Elle réunit près de trois millions de personnes en France, dont environ 30% perçoivent une bourse sur critères sociaux d’un Centre régional des oeuvres universitaires et scolaires (CROUS). Ces bourses n’ont rien de flamboyant et permettent à peine de (sur)vivre. Elles sont étalées sur sept échelons allant de 120€ à 561€ par mois, une somme presque deux fois inférieure au seuil de pauvreté de 1040€, défini par l’INSEE. Sauf très rares exceptions, ces bourses ne sont perçues que 10 mois de l’année sur 12. Les bénéficiaires doivent ensuite se lancer dans une course effrénée et vitale pour trouver un job d’été afin de payer les loyers de juillet et août, pour celles et ceux qui n’ont pas la possibilité de retourner chez leurs parents, ou qui doivent garder leur logement pour la rentrée suivante.
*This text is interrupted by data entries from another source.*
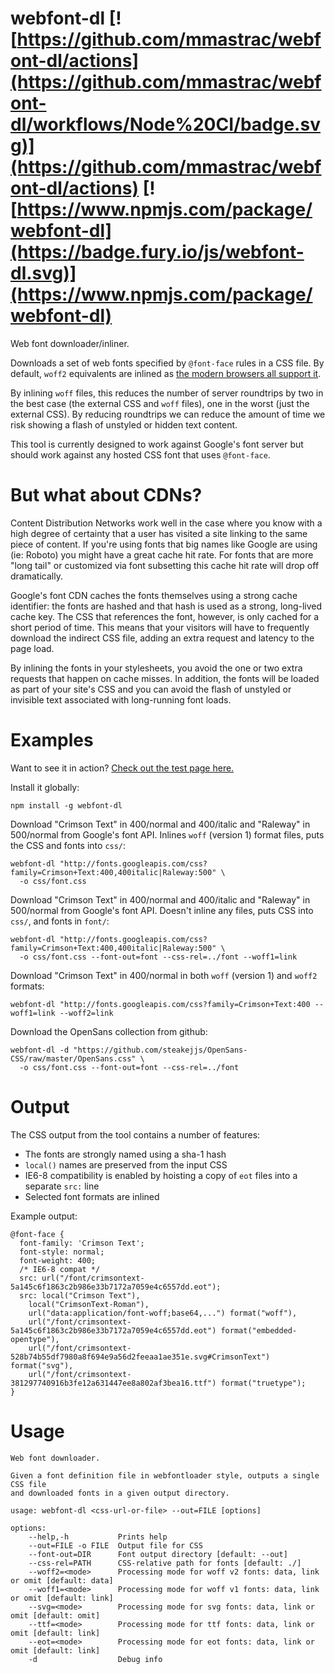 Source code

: webfont-dl [![https://github.com/mmastrac/webfont-dl/actions](https://github.com/mmastrac/webfont-dl/workflows/Node%20CI/badge.svg)](https://github.com/mmastrac/webfont-dl/actions) [![https://www.npmjs.com/package/webfont-dl](https://badge.fury.io/js/webfont-dl.svg)](https://www.npmjs.com/package/webfont-dl)
==========

Web font downloader/inliner.

Downloads a set of web fonts specified by `@font-face` rules in a CSS file. By default, `woff2` equivalents are inlined as [the modern browsers all support 
it](http://en.wikipedia.org/wiki/Web_Open_Font_Format).

By inlining `woff` files, this reduces the number of server roundtrips by two in the best case (the external CSS and `woff` files), one in the worst (just 
the external CSS). By reducing roundtrips we can reduce the amount of time we risk showing a flash of unstyled or hidden text content.

This tool is currently designed to work against Google's font server but should work against any hosted CSS font that uses `@font-face`.

But what about CDNs?
====================

Content Distribution Networks work well in the case where you know with a high degree of certainty that a user has visited 
a site linking to the same piece of content. If you're using fonts that big names like Google are using (ie: Roboto) you
might have a great cache hit rate. For fonts that are more "long tail" or customized via font subsetting this cache hit 
rate will drop off dramatically. 

Google's font CDN caches the fonts themselves using a strong cache identifier: the fonts are hashed and that hash is used as
a strong, long-lived cache key. The CSS that references the font, however, is only cached for a short period of time. This
means that your visitors will have to frequently download the indirect CSS file, adding an extra request and latency to the
page load. 

By inlining the fonts in your stylesheets, you avoid the one or two extra requests that happen on cache misses. In addition, the fonts will be loaded as part of 
your site's CSS and you can avoid the flash of unstyled or invisible text associated with long-running font loads.

Examples
========

Want to see it in action? [Check out the test page here.](http://mmastrac.github.io/webfont-dl/)

Install it globally:

    npm install -g webfont-dl

Download "Crimson Text" in 400/normal and 400/italic and "Raleway" in 500/normal from Google's font API. Inlines `woff` (version 1) format files, puts the 
CSS and fonts into `css/`:

    webfont-dl "http://fonts.googleapis.com/css?family=Crimson+Text:400,400italic|Raleway:500" \
      -o css/font.css
  
Download "Crimson Text" in 400/normal and 400/italic and "Raleway" in 500/normal from Google's font API. Doesn't inline any files, puts CSS into `css/`, 
and fonts in `font/`:

    webfont-dl "http://fonts.googleapis.com/css?family=Crimson+Text:400,400italic|Raleway:500" \
      -o css/font.css --font-out=font --css-rel=../font --woff1=link

Download "Crimson Text" in 400/normal in both `woff` (version 1) and `woff2` formats:

    webfont-dl "http://fonts.googleapis.com/css?family=Crimson+Text:400 --woff1=link --woff2=link

Download the OpenSans collection from github:

    webfont-dl -d "https://github.com/steakejjs/OpenSans-CSS/raw/master/OpenSans.css" \
      -o css/font.css --font-out=font --css-rel=../font

Output
======

The CSS output from the tool contains a number of features:

  * The fonts are strongly named using a sha-1 hash
  * `local()` names are preserved from the input CSS
  * IE6-8 compatibility is enabled by hoisting a copy of `eot` files into a separate `src:` line
  * Selected font formats are inlined

Example output:

    @font-face {
      font-family: 'Crimson Text';
      font-style: normal;
      font-weight: 400;
      /* IE6-8 compat */
      src: url("/font/crimsontext-5a145c6f1863c2b986e33b7172a7059e4c6557dd.eot");
      src: local("Crimson Text"), 
        local("CrimsonText-Roman"), 
        url("data:application/font-woff;base64,...") format("woff"), 
        url("/font/crimsontext-5a145c6f1863c2b986e33b7172a7059e4c6557dd.eot") format("embedded-opentype"), 
        url("/font/crimsontext-528b74b55df7980a8f694e9a56d2feeaa1ae351e.svg#CrimsonText") format("svg"), 
        url("/font/crimsontext-381297740916b3fe12a631447ee8a802af3bea16.ttf") format("truetype");
    }

Usage
=====
         
    Web font downloader. 
    
    Given a font definition file in webfontloader style, outputs a single CSS file 
    and downloaded fonts in a given output directory.
    
    usage: webfont-dl <css-url-or-file> --out=FILE [options]
    
    options:
        --help,-h           Prints help
        --out=FILE -o FILE  Output file for CSS
        --font-out=DIR      Font output directory [default: --out]
        --css-rel=PATH      CSS-relative path for fonts [default: ./]
        --woff2=<mode>      Processing mode for woff v2 fonts: data, link or omit [default: data]
        --woff1=<mode>      Processing mode for woff v1 fonts: data, link or omit [default: link]
        --svg=<mode>        Processing mode for svg fonts: data, link or omit [default: omit]
        --ttf=<mode>        Processing mode for ttf fonts: data, link or omit [default: link]
        --eot=<mode>        Processing mode for eot fonts: data, link or omit [default: link]
        -d                  Debug info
Aussi, afin de pallier la faiblesse de cette bourse, près de la moitié des étudiantes et étudiants ont une activité professionnelle en parallèle de leurs études - ce qui nuit gravement à leur bon suivi.

Ainsi, souvent précaires et devant faire face à des organisations d’examens très aléatoires, la crise sociale du Covid-19 a de forts impacts sur les conditions de vie et d’études. Les étudiantes et étudiants en santé, et celles et ceux qui occupent un emploi alimentaire, se retrouvent en première ligne pour soigner et “faire tourner le pays”. Dans le même temps, les hashtags se multiplient pour dénoncer le manque de réponses de la Ministre Frédérique Vidal face aux incertitudes pédagogiques que pose cette crise. Enfin, une vaste partie sont en grande difficulté financière et les possibilités d’emplois saisonniers qui permettent de pallier l’absence de bourses en cette période vont être drastiquement réduites puisque les bars, restaurants et autres commerces qui proposent massivement ce type d’emplois, vont fonctionner à une cadence réduite voire être fermés, une partie de l’été. 

Au coeur de la tempête, nous souhaitons proposer ici plusieurs alternatives à court et long terme pour sortir de la précarité des millions d’étudiantes et étudiants. Dans un deuxième temps, nous vous proposons un point sur la situation des étudiant.es en France durant la crise du Covid-19.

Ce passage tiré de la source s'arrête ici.